All the GC columns were made via the static coating method. The ionic liquids were dissolved in dichloromethane to make a coating solution of 0.25% (w/v). The capillary was filled with the coating solution with one end clamped tightly to ensure a complete seal. The column was placed under vacuum from another end while the temperature of the column was maintained at 40 °C in water bath. The vacuum was controlled so that the coating rate was maintained at 3–4 loops per hour. The column was then conditioned from 30–120 °C at 3° min−1. The column efficiency was tested at 100 °C with a carrier gas (helium) flow rate of 1 mL min−1. The efficiencies of these columns were approximately 2600 plates m−1. Each individual probe molecule was injected into the column at three different temperatures, 50 °C, 70 °C, and 100 °C.
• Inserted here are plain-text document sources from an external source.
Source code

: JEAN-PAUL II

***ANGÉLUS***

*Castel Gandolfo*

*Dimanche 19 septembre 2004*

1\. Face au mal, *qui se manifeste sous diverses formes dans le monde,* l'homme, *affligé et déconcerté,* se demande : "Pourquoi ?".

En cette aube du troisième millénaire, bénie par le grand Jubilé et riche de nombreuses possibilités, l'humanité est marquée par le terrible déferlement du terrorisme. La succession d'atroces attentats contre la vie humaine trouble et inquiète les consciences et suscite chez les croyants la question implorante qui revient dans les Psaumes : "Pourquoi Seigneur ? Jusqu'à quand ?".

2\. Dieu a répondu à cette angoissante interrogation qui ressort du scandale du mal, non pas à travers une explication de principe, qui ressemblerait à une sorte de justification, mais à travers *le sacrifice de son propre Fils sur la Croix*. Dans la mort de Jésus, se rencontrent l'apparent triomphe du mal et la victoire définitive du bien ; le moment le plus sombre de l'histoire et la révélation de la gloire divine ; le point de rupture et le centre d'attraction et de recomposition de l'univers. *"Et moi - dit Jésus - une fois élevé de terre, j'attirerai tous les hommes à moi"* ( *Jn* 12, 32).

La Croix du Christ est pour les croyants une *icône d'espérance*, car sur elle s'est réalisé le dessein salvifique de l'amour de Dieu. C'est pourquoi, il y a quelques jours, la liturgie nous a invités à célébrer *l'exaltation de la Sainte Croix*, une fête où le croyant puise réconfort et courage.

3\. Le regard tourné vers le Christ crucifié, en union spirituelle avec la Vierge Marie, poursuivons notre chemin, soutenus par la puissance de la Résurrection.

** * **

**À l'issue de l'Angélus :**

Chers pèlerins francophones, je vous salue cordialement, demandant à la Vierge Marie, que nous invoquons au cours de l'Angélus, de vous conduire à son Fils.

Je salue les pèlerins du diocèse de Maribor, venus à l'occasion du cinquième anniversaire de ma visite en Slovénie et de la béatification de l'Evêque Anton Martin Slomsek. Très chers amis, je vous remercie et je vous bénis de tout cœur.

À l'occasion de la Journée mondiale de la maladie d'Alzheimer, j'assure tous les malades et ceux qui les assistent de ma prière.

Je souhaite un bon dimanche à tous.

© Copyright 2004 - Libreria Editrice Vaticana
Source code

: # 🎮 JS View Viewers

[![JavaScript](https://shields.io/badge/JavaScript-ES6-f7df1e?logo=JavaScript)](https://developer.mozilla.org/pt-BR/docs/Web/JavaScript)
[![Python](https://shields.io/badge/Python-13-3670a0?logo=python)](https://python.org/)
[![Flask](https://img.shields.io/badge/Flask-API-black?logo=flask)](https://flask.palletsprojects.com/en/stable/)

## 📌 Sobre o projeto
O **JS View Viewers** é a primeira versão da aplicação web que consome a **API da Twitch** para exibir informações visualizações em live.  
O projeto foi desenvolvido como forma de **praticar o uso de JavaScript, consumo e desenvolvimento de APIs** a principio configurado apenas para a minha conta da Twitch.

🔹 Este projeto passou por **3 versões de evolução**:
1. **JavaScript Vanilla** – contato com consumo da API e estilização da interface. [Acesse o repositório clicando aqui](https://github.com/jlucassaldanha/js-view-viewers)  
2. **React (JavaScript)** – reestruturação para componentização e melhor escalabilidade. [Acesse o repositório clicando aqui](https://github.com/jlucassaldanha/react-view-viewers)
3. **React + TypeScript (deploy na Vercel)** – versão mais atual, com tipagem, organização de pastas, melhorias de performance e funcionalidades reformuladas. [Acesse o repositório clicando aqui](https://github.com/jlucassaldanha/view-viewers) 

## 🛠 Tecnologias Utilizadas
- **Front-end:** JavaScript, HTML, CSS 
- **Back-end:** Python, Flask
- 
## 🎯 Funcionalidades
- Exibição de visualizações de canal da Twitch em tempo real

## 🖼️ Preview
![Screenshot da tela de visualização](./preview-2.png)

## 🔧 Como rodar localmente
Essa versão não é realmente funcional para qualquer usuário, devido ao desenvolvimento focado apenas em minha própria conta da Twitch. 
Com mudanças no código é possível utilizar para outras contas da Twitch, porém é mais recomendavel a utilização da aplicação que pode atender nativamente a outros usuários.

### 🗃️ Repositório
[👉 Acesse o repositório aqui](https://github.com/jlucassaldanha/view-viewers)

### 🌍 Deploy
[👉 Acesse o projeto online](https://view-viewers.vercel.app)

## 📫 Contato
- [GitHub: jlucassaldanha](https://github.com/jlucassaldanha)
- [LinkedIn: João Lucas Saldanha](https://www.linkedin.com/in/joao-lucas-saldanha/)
(MIM)2PEG3-5-NTf2 and (BzIM)2PEG3-5-NTf2 were synthesized using similar methods to those reported in the literature [55]. (HeIM)2PEG3-5-NTf2 was synthesized by reacting poly(ethylene dibromide) with two moles of 1-hydroxylimidazole in toluene under reflux overnight. The product was dissolved in methanol and mixed with LiNTf2. The mixture was stirred at room temperature for 2 h. The product was extracted with ethylene chloride then washed with water and ether. The final product was dried in a vacuum oven with P2O5 before use. All ionic liquids were characterized using 1H NMR and electrospray ionization (ESI). All 1H NMR (400-MHz) spectroscopy was performed on solutions in deuterated DMSO. The purities of the final products were between 96 and 99%.
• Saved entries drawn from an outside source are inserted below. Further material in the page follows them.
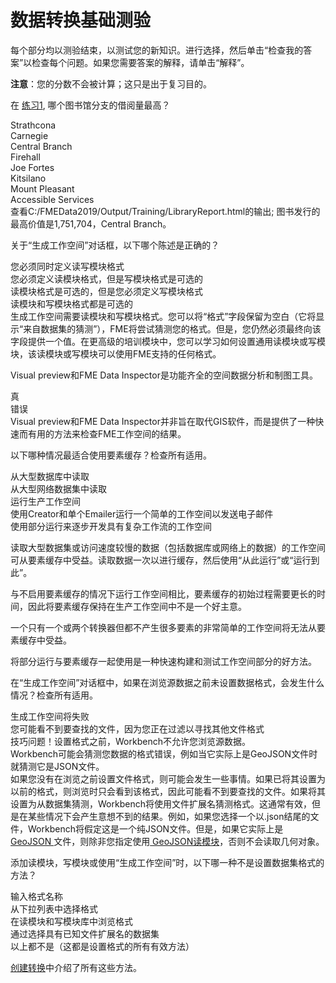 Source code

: # 数据转换基础测验

每个部分均以测验结束，以测试您的新知识。进行选择，然后单击“检查我的答案”以检查每个问题。如果您需要答案的解释，请单击“解释”。

**注意**：您的分数不会被计算；这只是出于复习目的。

<quiz name="">
  <question>
    <p>
      在 <a href="./1.Exercise1.md">练习1</a>, 哪个图书馆分支的借阅量最高？
    </p>
    <answer>Strathcona</answer><br>
    <answer>Carnegie</answer><br>
    <answer correct>Central Branch</answer><br>
    <answer>Firehall</answer><br>
    <answer>Joe Fortes</answer><br>
    <answer>Kitsilano</answer><br>
    <answer>Mount Pleasant</answer><br>
    <answer>Accessible Services</answer><br>
    <explanation>查看C:/FMEData2019/Output/Training/LibraryReport.html的输出; 图书发行的最高价值是1,751,704，Central Branch。</explanation>
  </question>
  <question>
    <p>
      关于“生成工作空间”对话框，以下哪个陈述是正确的？
    </p>
    <answer correct>您必须同时定义读写模块格式</answer><br>
    <answer>您必须定义读模块格式，但是写模块格式是可选的</answer><br>
    <answer>读模块格式是可选的，但是您必须定义写模块格式</answer><br>
    <answer>读模块和写模块格式都是可选的</answer><br>
    <explanation>生成工作空间需要读模块和写模块格式。您可以将“格式”字段保留为空白（它将显示“来自数据集的猜测”），FME将尝试猜测您的格式。但是，您仍然必须最终向该字段提供一个值。在更高级的培训模块中，您可以学习如何设置通用读模块或写模块，该读模块或写模块可以使用FME支持的任何格式。</explanation>
  </question>
  <question>
    <p>
      Visual preview和FME Data Inspector是功能齐全的空间数据分析和制图工具。
    </p>
    <answer>真</answer><br>
    <answer correct>错误</answer><br>
    <explanation> Visual preview和FME Data Inspector并非旨在取代GIS软件，而是提供了一种快速而有用的方法来检查FME工作空间的结果。</explanation>
  </question>
  <question multiple>
    <p>
      以下哪种情况最适合使用要素缓存？检查所有适用。
    </p>
    <answer correct>从大型数据库中读取</answer><br>
    <answer correct>从大型网络数据集中读取</answer><br>
    <answer>运行生产工作空间</answer><br>
    <answer>使用Creator和单个Emailer运行一个简单的工作空间以发送电子邮件</answer><br>
    <answercorrect>使用部分运行来逐步开发具有复杂工作流的工作空间</answer><br>
    <explanation>
      <p>
        读取大型数据集或访问速度较慢的数据（包括数据库或网络上的数据）的工作空间可从要素缓存中受益。读取数据一次以进行缓存，然后使用“从此运行”或“运行到此”。
      </p>
      <p>
        与不启用要素缓存的情况下运行工作空间相比，要素缓存的初始过程需要更长的时间，因此将要素缓存保持在生产工作空间中不是一个好主意。
      </p>
      <p>
        一个只有一个或两个转换器但都不产生很多要素的非常简单的工作空间将无法从要素缓存中受益。
      </p>
      <p>
        将部分运行与要素缓存一起使用是一种快速构建和测试工作空间部分的好方法。
      </p>
    </explanation>
  </question>
  <question multiple>
    <p>
      在“生成工作空间”对话框中，如果在浏览源数据之前未设置数据格式，会发生什么情况？检查所有适用。
    </p>
    <answer>生成工作空间将失败</answer><br>
    <answer correct>您可能看不到要查找的文件，因为您正在过滤以寻找其他文件格式</answer><br>
    <answer>技巧问题！设置格式之前，Workbench不允许您浏览源数据。</answer><br>
    <answer correct>Workbench可能会猜测您数据的格式错误，例如当它实际上是GeoJSON文件时就猜测它是JSON文件。</answer><br>
    <explanation>
        如果您没有在浏览之前设置文件格式，则可能会发生一些事情。如果已将其设置为以前的格式，则浏览时只会看到该格式，因此可能看不到要查找的文件。如果将其设置为从数据集猜测，Workbench将使用文件扩展名猜测格式。这通常有效，但是在某些情况下会产生意想不到的结果。例如，如果您选择一个以.json结尾的文件，Workbench将假定这是一个纯JSON文件。但是，如果它实际上是<a href="https://en.wikipedia.org/wiki/GeoJSON"> GeoJSON </a>文件，则除非您指定使用<a href="https://docs.safe.com/fme/html/FME_Desktop_Documentation/FME_ReadersWriters/geojson/geojson.htm"> GeoJSON读模块</a>，否则不会读取几何对象。
    </explanation>
  </question>
  <question>
    <p>
      添加读模块，写模块或使用“生成工作空间”时，以下哪一种不是设置数据集格式的方法？
    </p>
    <answer>输入格式名称</answer><br>
    <answer>从下拉列表中选择格式</answer><br>
    <answer>在读模块和写模块库中浏览格式</answer><br>
    <answer>通过选择具有已知文件扩展名的数据集</answer><br>
    <answer correct>以上都不是（这都是设置格式的所有有效方法）</answer><br>
    <explanation>
      <p>
        <a href="./1.05.CreatingATranslation.md">创建转换</a>中介绍了所有这些方法。
      </p>
    </explanation>
  </question>
</quiz>
 

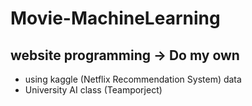 # Movie-MachineLearning
## website programming -> Do my own
- using kaggle (Netflix Recommendation System) data 
- University AI class (Teamporject)
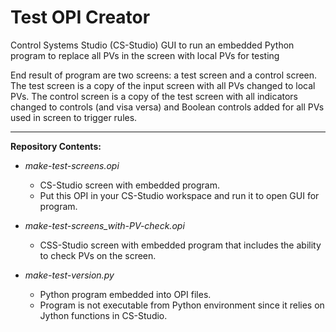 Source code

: # Test OPI Creator
Control Systems Studio (CS-Studio) GUI to run an embedded Python program to replace all PVs in the screen with local PVs for testing

End result of program are two screens: a test screen and a control screen. The test screen is a copy of the input screen with all PVs changed to local PVs. The control screen is a copy of the test screen with all indicators changed to controls (and visa versa) and Boolean controls added for all PVs used in screen to trigger rules.

---

**Repository Contents:**

*  *make-test-screens.opi*
    *  CS-Studio screen with embedded program.
    *  Put this OPI in your CS-Studio workspace and run it to open GUI for program.

*  *make-test-screens_with-PV-check.opi*
    *  CSS-Studio screen with embedded program that includes the ability to check PVs on the screen.

*  *make-test-version.py*
    *  Python program embedded into OPI files.
    *  Program is not executable from Python environment since it relies on Jython functions in CS-Studio.
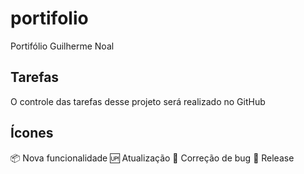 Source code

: # portifolio

Portifólio Guilherme Noal

## Tarefas

O controle das tarefas desse projeto será realizado no GitHub

## Ícones

:package: Nova funcionalidade
:up: Atualização
:bug: Correção de bug
:checkered_flag: Release
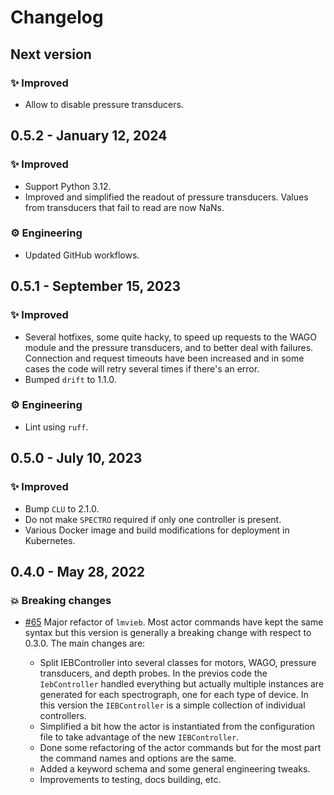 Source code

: # Changelog

## Next version

### ✨ Improved

* Allow to disable pressure transducers.


## 0.5.2 - January 12, 2024

### ✨ Improved

* Support Python 3.12.
* Improved and simplified the readout of pressure transducers. Values from transducers that fail to read are now NaNs.

### ⚙️ Engineering

* Updated GitHub workflows.


## 0.5.1 - September 15, 2023

### ✨ Improved

* Several hotfixes, some quite hacky, to speed up requests to the WAGO module and the pressure transducers, and to better deal with failures. Connection and request timeouts have been increased and in some cases the code will retry several times if there's an error.
* Bumped `drift` to 1.1.0.

### ⚙️ Engineering

* Lint using `ruff`.


## 0.5.0 - July 10, 2023

### ✨ Improved

* Bump `CLU` to 2.1.0.
* Do not make `SPECTRO` required if only one controller is present.
* Various Docker image and build modifications for deployment in Kubernetes.


## 0.4.0 - May 28, 2022

### 💥 Breaking changes

* [#65](https://github.com/sdss/lvmieb/pull/65) Major refactor of `lmvieb`. Most actor commands have kept the same syntax but this version is generally a breaking change with respect to 0.3.0. The main changes are:

  * Split IEBController into several classes for motors, WAGO, pressure transducers, and depth probes. In the previos code the `IebController` handled everything but actually multiple instances are generated for each spectrograph, one for each type of device. In this version the `IEBController` is a simple collection of individual controllers.
  * Simplified a bit how the actor is instantiated from the configuration file to take advantage of the new `IEBController`.
  * Done some refactoring of the actor commands but for the most part the command names and options are the same.
  * Added a keyword schema and some general engineering tweaks.
  * Improvements to testing, docs building, etc.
Multiple linear regression was performed using Analyse-it. The linearity (R2) for all evaluations was ≥0.96.

Equipment

The GC equipment used was an Agilent (Columbia, MD, USA) model 6892N (G 1540N) gas chromatograph equipped with a flame-ionization detector and Agilent ChemStation data-acquisition software. All analyses were performed with helium as carrier gas at a flow rate of 1 mL min−1 and a split ratio of 100/1. The injector and detector temperatures were 250 °C and 300 °C, respectively.

Results and discussion

Thermal stability test

The ionic liquids under study are poly(ethylene glycol) (PEG)-coupled imidazolium-based salts with bis[(trifluoromethyl)sulfonyl]imide (NTf2) or trifluoromethanesulfonate (triflate, TfO) anions. Three series of RTILs were synthesized and evaluated. Their structures are shown in Fig. 1. The imidazolium cations possess methyl (Series 1, compounds 1–3), benzyl (Series 2, compounds 4–6), or 2-hydroxylethyl (Series 3, compounds 7–9) groups on the 3 position of the imidazolium rings. All dicationic liquids were coated on short (5 m) fused-silica capillaries (see Experimental) and subjected to increasing temperature regions in order to evaluate their thermal stabilities. Typical results are shown in Fig. 2. The most thermally stable monocationic IL was reported to be 1-(4-methoxylphenyl)imidazolium triflate (MPMIM-TfO) with a bleeding temperature of 260 °C [40]. Generally, dicationic ILs possess higher bleeding temperatures than their monocationic analogues due to their higher charge, higher molecular weight, and greater intermolecular interactions [41]. Imidazolium-based (BzIM)2C12-2NTf2 and (MIM)2C9-2NTf2 (compounds 14 and 13, Fig. 1) also showed thermal stabilities exceeding 350 °C [41]. Almost the same thermal stability was found for the PEG-linked dicationic RTILs (Fig. 2). The column efficiency was retested at 100 °C after conditioning the column to 320 °C and it was found to be unchanged prior to and after conditioning. The bis(methylimidazolium)PEG series of ILs exhibited highest bleeding temperature of all RTILs tested and the linkage length apparently has only a minor influence on the thermal stability of the compounds. It was also observed that the triflate anion containing ILs were as stable as the NTf2 anion containing ILs. The extraordinary heat enduring ability of the PEG linked RTIL stationary phases suggests a potential of their development as high-temperature GC stationary phases.
https://static-content.springer.com/image/art%3A10.1007%2Fs00216-007-1625-0/MediaObjects/216_2007_1625_Fig2_HTML.gif
Fig. 2

Thermal stability of PEG-functionalized dicationic RTILs: A, (BzIM)2PEG4-2NTf2; B, (MIM)2PEG4-2NTf2; C, (HeIM)2PEG4-2NTf2; D, (MIM)2PEG4-2TfO; E, (MIM)2PEG3-2NTf2

Solvation parameter coefficient measurements

Cation effects

Dominant forces and influence of cation structure

Each ionic liquid was evaluated for their specific solvation interaction capabilities at three different temperatures, 50 °C, 70 °C, and 100 °C (see Experimental for details). The results are listed in Table 2. The temperature affects the magnitude of each parameter. As temperature increases, the solvation parameter coefficients of the ionic liquids decrease. This is because higher temperature allows higher energy and less orderly orientation of gas molecules hence weaker interactions between the probes and the liquid stationary phases [38, 50]. This is reflected by smaller K (partition coefficients) and k′ (retention factors) of probe molecules at elevated temperatures. On the other hand, lower temperature favors liquid–stationary phase interactions which are reflected in longer retention of the probes. Therefore the characterization of ionic liquids at lower temperatures is thought to produce more pronounced and accurate interaction parameters.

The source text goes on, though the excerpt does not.